START Information given

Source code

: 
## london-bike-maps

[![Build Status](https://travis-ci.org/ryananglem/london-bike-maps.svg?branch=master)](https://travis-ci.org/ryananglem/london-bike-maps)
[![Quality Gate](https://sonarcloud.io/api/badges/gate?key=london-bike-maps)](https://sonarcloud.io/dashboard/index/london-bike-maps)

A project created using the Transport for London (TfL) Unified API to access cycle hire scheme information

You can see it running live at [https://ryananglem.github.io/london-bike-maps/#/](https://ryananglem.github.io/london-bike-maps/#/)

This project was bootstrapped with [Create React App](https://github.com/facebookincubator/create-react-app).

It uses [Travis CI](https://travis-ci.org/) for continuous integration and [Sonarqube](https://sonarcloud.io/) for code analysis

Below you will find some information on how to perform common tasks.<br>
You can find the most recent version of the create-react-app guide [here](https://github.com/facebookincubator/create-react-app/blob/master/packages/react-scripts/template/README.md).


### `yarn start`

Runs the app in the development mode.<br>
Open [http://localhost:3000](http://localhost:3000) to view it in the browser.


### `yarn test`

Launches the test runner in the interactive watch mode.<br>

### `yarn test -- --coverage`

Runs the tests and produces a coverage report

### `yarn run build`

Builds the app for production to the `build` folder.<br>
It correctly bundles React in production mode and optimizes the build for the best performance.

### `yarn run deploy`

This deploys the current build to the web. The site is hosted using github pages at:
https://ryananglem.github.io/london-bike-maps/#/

END Information given
START Information given

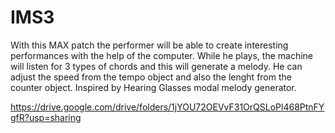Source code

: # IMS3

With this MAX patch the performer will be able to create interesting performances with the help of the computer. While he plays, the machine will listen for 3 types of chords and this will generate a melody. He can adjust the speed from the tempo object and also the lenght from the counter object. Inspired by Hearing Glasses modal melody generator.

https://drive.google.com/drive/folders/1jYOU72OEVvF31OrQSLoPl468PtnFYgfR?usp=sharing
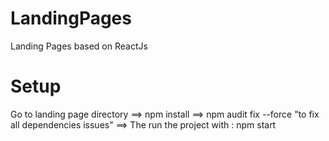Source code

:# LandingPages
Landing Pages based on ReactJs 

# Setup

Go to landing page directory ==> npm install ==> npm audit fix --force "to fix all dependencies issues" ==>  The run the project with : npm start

END Information given
START Information given

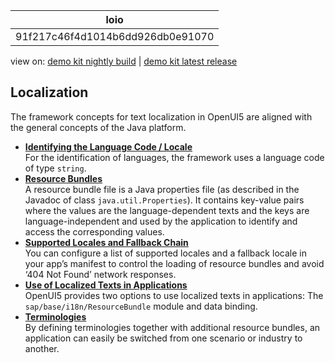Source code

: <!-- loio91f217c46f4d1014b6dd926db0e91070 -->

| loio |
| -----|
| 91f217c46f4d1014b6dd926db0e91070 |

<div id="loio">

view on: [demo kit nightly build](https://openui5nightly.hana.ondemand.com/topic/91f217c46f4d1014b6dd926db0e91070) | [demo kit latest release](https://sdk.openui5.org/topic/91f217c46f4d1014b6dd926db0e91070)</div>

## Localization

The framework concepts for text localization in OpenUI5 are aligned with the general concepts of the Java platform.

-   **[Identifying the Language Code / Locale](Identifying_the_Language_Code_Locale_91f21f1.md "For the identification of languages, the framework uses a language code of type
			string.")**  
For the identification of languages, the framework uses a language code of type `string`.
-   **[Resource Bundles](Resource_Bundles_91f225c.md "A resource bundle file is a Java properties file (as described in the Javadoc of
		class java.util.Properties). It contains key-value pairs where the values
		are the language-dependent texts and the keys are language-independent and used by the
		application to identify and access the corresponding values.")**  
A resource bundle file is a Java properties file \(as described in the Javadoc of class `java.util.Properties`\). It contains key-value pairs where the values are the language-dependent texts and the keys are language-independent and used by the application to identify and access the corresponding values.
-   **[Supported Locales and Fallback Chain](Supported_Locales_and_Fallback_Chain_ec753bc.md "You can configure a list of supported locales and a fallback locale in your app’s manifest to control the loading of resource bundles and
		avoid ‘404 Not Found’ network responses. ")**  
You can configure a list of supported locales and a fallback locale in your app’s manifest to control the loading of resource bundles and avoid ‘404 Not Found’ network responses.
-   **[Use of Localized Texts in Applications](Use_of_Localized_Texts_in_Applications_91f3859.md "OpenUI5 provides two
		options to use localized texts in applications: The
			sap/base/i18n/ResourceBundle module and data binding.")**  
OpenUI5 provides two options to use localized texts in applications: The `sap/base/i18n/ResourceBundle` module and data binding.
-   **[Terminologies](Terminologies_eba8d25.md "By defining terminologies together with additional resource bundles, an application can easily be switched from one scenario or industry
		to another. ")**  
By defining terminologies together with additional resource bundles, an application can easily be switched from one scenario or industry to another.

END Information given

- [Activity]:
What you return should be exactly the lines above, starting at the one with "You can find" and ending at the one with "Runs the tests and produces a coverage report", and nothing else.

- [Expected answer]:
You can find the most recent version of the create-react-app guide [here](https://github.com/facebookincubator/create-react-app/blob/master/packages/react-scripts/template/README.md).


### `yarn start`

Runs the app in the development mode.<br>
Open [http://localhost:3000](http://localhost:3000) to view it in the browser.


### `yarn test`

Launches the test runner in the interactive watch mode.<br>

### `yarn test -- --coverage`

Runs the tests and produces a coverage report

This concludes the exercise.